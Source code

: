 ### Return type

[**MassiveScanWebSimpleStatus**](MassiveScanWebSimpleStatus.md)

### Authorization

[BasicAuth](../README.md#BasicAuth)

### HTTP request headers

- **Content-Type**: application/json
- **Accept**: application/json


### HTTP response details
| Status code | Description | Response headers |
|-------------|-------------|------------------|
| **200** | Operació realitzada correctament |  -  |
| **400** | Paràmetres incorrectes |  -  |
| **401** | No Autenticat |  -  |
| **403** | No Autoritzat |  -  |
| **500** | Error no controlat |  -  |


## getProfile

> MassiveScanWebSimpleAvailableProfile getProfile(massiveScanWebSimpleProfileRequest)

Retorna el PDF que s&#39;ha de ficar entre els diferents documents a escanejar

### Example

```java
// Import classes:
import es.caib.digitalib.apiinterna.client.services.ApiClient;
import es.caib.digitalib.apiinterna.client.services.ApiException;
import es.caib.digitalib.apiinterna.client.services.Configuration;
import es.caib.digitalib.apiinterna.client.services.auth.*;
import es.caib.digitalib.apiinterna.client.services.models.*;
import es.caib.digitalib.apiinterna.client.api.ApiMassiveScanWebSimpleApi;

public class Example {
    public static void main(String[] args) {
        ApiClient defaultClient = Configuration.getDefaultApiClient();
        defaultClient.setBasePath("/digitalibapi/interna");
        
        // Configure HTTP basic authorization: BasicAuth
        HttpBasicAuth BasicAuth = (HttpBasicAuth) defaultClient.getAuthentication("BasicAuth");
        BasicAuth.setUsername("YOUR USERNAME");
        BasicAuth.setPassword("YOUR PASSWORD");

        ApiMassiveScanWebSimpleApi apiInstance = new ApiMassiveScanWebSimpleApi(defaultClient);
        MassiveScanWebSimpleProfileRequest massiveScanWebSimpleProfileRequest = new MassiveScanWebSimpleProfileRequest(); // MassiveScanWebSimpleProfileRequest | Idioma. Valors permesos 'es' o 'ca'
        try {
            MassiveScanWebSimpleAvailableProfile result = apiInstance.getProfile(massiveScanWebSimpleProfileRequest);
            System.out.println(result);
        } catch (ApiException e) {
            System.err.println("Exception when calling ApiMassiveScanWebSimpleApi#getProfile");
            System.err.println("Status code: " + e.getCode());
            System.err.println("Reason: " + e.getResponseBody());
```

• [Your task]: Return every line above where "headers" appears.

• [Exercise output]:
### HTTP request headers
| Status code | Description | Response headers |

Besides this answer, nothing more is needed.